(Record extracts Opens)

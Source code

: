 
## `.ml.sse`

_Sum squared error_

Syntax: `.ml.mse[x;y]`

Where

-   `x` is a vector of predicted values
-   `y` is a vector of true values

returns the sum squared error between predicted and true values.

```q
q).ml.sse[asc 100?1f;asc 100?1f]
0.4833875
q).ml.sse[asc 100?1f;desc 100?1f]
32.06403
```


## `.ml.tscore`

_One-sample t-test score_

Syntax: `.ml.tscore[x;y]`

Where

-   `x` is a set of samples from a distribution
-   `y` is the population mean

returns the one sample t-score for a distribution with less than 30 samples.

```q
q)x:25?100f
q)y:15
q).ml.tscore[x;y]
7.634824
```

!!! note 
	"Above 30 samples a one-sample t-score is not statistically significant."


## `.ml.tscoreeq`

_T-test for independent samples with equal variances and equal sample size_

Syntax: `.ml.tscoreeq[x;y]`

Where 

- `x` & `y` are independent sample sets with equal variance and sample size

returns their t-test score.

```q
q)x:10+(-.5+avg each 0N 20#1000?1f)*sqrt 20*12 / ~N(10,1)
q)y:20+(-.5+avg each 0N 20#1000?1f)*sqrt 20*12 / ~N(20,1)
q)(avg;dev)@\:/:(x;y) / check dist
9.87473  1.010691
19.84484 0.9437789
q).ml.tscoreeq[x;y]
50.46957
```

(Record extracts Closes)

__What to produce__
Give the number of lines in the records above that contain the word "squared". Reply with that number alone.

__Exercise solution__
2